Memahami dengan benar apa yang menjadi esensi dari sesuatu merupakan hal yang sangat penting. Esensi dari sesuatu merupakan elemen terpenting yang membuat sesuatu menjadi sesuatu. Jika esensi itu dihilangkan, semua yang lain menjadi tidak bermakna apa-apa. Jadi, esensi lebih mengarah pada aspek kualitas daripada kuantitas.
Kegagalan untuk memahami esensi dari sesuatu akan menghasilkan perilaku yang keliru pula. Orang mementingkan apa yang tidak penting dan mengabaikan apa yang penting. Akibatnya segala yang dilakukan justru menjadi percuma.
Teks kita hari ini menjelaskan tentang persoalan di atas. Bangsa Israel telah salah memahami esensi ibadah. Apa yang mereka anggap penting ternyata tidak penting di mata Allah (5:26). Apa yang penting di mata Allah justru mereka tidak pedulikan. Mereka bahkan melakukan sebaliknya (5:26). Sebagai konsekuensinya, Allah akan mendatangkan hukuman atas mereka (5:27).
Kekeliruan fatal dalam ibadah (ayat 25-26)
Dalam khotbah sebelumnya kita sudah melihat bahwa tidak semua ibadah menyenangkan hati TUHAN. Bahkan Allah bukan hanya tidak berkenan, tetapi merasa muak dan benci dengan ibadah yang sembarangan (5:21-23). Allah merasa bahwa tidak ada ibadah kepada-Nya lebih baik daripada ada tetapi dilakukan secara sembarangan.
Mengapa ibadah yang salah seperti ini bisa terjadi? Mengapa TUHAN sangat menentang ibadah yang demikian? Dua pertanyaan ini dijawab di ayat 25-26.
Pertama, konsep yang keliru tentang esensi ibadah (ayat 25). Praktek ibadah yang keliru seringkali dimulai dari pemahaman teologis yang keliru pula. Bangsa Israel pada zaman Amos telah keliru memahami esensi sebuah ibadah. Bagi mereka, esensi ibadah adalah persembahan korban dan kehebohan perayaan (5:21-23). Mereka beranggapan bahwa selama ada korban dan nyanyian, TUHAN akan disenangkan. Mereka lupa bahwa ibadah yang benar mencakup seluruh kehidupan. Apa yang mereka lakukan di dalam kebaktian sama pentingnya dengan apa yang mereka lakukan di dalam kehidupan (5:24).

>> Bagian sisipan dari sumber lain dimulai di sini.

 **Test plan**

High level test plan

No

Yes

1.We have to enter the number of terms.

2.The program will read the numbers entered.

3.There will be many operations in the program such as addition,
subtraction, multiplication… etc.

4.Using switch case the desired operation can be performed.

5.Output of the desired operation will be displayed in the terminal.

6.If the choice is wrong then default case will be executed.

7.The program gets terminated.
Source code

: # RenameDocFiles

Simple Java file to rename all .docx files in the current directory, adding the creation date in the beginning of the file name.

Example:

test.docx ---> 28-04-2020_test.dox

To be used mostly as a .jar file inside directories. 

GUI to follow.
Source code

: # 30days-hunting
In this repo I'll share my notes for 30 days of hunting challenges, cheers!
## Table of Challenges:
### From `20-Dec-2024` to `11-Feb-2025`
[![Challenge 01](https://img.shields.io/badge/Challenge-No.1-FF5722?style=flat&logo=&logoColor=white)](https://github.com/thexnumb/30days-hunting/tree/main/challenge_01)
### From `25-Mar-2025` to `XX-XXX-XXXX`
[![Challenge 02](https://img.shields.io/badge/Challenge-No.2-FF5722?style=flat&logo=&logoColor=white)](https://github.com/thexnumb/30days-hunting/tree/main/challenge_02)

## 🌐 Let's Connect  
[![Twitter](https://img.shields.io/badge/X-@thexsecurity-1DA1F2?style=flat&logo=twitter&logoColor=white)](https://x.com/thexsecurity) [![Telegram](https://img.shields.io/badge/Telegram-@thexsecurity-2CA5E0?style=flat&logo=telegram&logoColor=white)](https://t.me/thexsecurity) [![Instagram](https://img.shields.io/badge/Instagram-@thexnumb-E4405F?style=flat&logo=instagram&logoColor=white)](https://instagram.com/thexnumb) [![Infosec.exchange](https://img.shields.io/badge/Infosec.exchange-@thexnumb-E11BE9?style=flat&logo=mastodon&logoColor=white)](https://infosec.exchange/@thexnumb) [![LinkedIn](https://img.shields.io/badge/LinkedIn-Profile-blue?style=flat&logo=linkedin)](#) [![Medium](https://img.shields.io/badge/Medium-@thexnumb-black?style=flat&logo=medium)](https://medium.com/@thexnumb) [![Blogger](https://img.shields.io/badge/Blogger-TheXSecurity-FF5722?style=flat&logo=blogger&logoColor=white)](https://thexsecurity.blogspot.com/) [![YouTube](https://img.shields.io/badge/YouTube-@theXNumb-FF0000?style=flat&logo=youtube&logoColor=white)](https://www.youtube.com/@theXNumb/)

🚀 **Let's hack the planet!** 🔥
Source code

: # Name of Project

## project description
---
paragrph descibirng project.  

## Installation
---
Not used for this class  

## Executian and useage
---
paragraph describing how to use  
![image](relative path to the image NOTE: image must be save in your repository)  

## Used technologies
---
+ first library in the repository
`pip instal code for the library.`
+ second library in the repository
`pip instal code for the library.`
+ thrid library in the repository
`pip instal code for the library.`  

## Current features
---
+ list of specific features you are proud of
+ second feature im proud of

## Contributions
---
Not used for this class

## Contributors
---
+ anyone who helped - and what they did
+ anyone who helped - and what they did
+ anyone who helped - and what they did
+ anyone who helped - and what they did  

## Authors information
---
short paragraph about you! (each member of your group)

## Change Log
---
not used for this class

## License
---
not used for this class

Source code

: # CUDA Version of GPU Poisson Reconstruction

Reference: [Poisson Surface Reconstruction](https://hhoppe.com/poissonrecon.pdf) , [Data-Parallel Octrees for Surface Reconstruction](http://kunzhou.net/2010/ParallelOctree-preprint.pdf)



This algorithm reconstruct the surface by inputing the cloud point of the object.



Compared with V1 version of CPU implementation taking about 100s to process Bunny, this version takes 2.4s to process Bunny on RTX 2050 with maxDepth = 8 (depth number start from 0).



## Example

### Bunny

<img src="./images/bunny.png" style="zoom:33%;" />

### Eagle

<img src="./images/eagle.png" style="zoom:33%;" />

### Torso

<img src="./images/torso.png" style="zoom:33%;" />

Untuk mengoreksi kesalahan ini, Amos mengingatkan mereka pada masa perjalanan bangsa Israel di padang gurun (5:25). Dengan menggunakan sebuah pertanyaan retoris, Amos mengajak mereka untuk memikirkan esensi ibadah: “Apakah kamu mempersembahkan kepada-Ku korban sembelihan dan korban sajian, selama empat puluh tahun di padang gurun itu, hai kaum Israel?”
Pertanyaan ini tentu saja tidak boleh ditafsirkan seolah-olah tidak ada perintah TUHAN kepada bangsa Israel untuk mempersembahkan korban selama perjalanan di padang gurun (bdk. Kel. 20:5, 22-26; 23:14-19; 24:4-6, dst). Pertanyaan ini juga tidak boleh dipahami seolah-olah bangsa Israel sama sekali tidak pernah mempersembahkan korban kepada Allah (bdk. Kel. 18:12; 24:5; 32:6, dst).

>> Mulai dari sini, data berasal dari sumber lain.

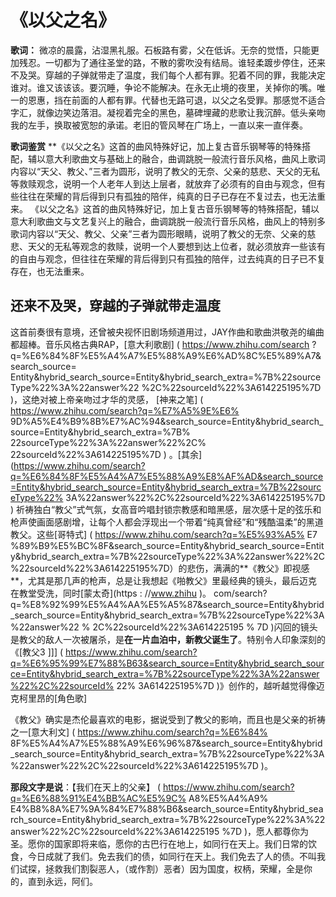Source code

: # 《以父之名》
**歌词：**
微凉的晨露，沾湿黑礼服。石板路有雾，父在低诉。无奈的觉悟，只能更加残忍。一切都为了通往圣堂的路，不散的雾吹没有结局。谁轻柔踱步停住，还来不及哭。穿越的子弹就带走了温度，我们每个人都有罪。犯着不同的罪，我能决定谁对。谁又该该该。要沉睡，争论不能解决。在永无止境的夜里，关掉你的嘴。唯一的恩惠，挡在前面的人都有罪。代替也无路可退，以父之名受罪。那感觉不适合字汇，就像边笑边落泪。凝视着完全的黑色，墓碑埋藏的悲歌让我沉醉。低头亲吻我的左手，换取被宽恕的承诺。老旧的管风琴在广场上，一直以来一直伴奏。

**歌词鉴赏**
**《以父之名》这首的曲风特殊好记，加上复古音乐钢琴等的特殊搭配，辅以意大利歌曲文与基础上的融合，曲调跳脱一般流行音乐风格，曲风上歌词内容以“天父、教父、”三者为圆形，说明了教父的无奈、父亲的慈悲、天父的无私等救赎观念，说明一个人老年人到达上层者，就放弃了必须有的自由与观念，但有些往往在荣耀的背后得到只有孤独的陪伴，纯真的日子已存在不复过去，也无法重来。
《以父之名》这首的曲风特殊好记，加上复古音乐钢琴等的特殊搭配，辅以意大利歌曲文与文艺复兴上的融合，曲调跳脱一般流行音乐风格，曲风上的特别多歌词内容以“天父、教父、父亲”三者为圆形眼睛，说明了教父的无奈、父亲的慈悲、天父的无私等观念的救赎，说明一个人要想到达上位者，就必须放弃一些该有的自由与观念，但往往在荣耀的背后得到只有孤独的陪伴，过去纯真的日子已不复存在，也无法重来。


## **还来不及哭，穿越的子弹就带走温度** 

这首前奏很有意境，还曾被央视怀旧剧场频道用过，JAY作曲和歌曲洪敬尧的编曲都超棒。音乐风格古典RAP，[意大利歌剧] ( https://www.zhihu.com/search ?q=%E6%84%8F%E5%A4%A7%E5%88%A9%E6%AD%8C%E5%89%A7&search_source= Entity&hybrid_search_source=Entity&hybrid_search_extra=%7B%22sourceType%22%3A%22answer%22 %2C%22sourceId%22%3A614225195%7D )，这绝对被上帝亲吻过才华的灵感， [神来之笔] ( https://www.zhihu.com/search?q=%E7%A5%9E%E6% 9D%A5%E4%B9%8B%E7%AC%94&search_source=Entity&hybrid_search_source=Entity&hybrid_search_extra=%7B% 22sourceType%22%3A%22answer%22%2C% 22sourceId%22%3A614225195%7D ) 。[其余](https://www.zhihu.com/search?q=%E6%84%8F%E5%A4%A7%E5%88%A9%E8%AF%AD&search_source=Entity&hybrid_search_source=Entity&hybrid_search_extra=%7B%22sourceType%22% 3A%22answer%22%2C%22sourceId%22%3A614225195%7D ) 祈祷独白“教父”式气氛，女高音吟唱封锁宗教感和暗黑感，层次感十足的弦乐和枪声使画面感剧增，让每个人都会浮现出一个带着“纯真曾经”和“残酷温柔”的黑道教父。这些[哥特式] ( https://www.zhihu.com/search?q=%E5%93%A5% E7 %89%B9%E5%BC%8F&search_source=Entity&hybrid_search_source=Entity&hybrid_search_extra=%7B%22sourceType%22%3A%22answer%22%2C%22sourceId%22%3A614225195%7D）的悲伤，满满的**《教父》即视感**，尤其是那几声的枪声，总是让我想起《啪教父》里最经典的镜头，最后迈克在教堂受洗，同时[蒙太奇](https : //www.zhihu )。 com/search?q=%E8%92%99%E5%A4%AA%E5%A5%87&search_source=Entity&hybrid_search_source=Entity&hybrid_search_extra=%7B%22sourceType%22%3A%22answer%22 % 2C%22sourceId%22%3A614225195 % 7D )闪回的镜头是教父的敌人一次被屠杀，是**在一片血泊中，新教父诞生了**。特别令人印象深刻的《[教父3 ]]] ( https://www.zhihu.com/search?q=%E6%95%99%E7%88%B63&search_source=Entity&hybrid_search_source=Entity&hybrid_search_extra=%7B%22sourceType%22%3A%22answer%22%2C%22sourceId% 22% 3A614225195%7D )》创作的，越听越觉得像迈克柯里昂的[角色歌]

《教父》确实是杰伦最喜欢的电影，据说受到了教父的影响，而且也是父亲的祈祷之一[意大利文] ( https://www.zhihu.com/search?q=%E6%84% 8F%E5%A4%A7%E5%88%A9%E6%96%87&search_source=Entity&hybrid_search_source=Entity&hybrid_search_extra=%7B%22sourceType%22%3A%22answer%22%2C%22sourceId%22%3A614225195%7D )。

**那段文字是说**：【我们在天上的父亲】 ( https://www.zhihu.com/search?q=%E6%88%91%E4%BB%AC%E5%9C% A8%E5%A4%A9% E4%B8%8A%E7%9A%84%E7%88%B6&search_source=Entity&hybrid_search_source=Entity&hybrid_search_extra=%7B%22sourceType%22%3A%22answer%22%2C%22sourceId%22%3A614225195 %7D )，愿人都尊你为圣。愿你的国家即将来临，愿你的古巴行在地上，如同行在天上。我们日常的饮食，今日成就了我们。免去我们的债，如同行在天上。我们免去了人的债。不叫我们试探，拯救我们割裂恶人，（或作割）恶者）因为国度，权柄，荣耀，全是你的，直到永远，阿们。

Maksud dari pertanyaan di ayat 25 adalah untuk menunjukkan bahwa pemberian korban belum dilakukan secara reguler dan menyeluruh oleh bangsa Israel selama perjalanan di padang gurun. Kondisi di padang gurun dan pimpinan tiang awan – tiang api yang tidak menentu membuat mereka belum bisa leluasa berternak maupun bercocok-tanam sehingga jenis dan jumlah korban yang dipersembahkan belum bisa ideal. Tidak semua jenis dan aturan korban yang diperintahkan sudah bisa dilakukan selama di padang gurun. Ada banyak keterbatasan.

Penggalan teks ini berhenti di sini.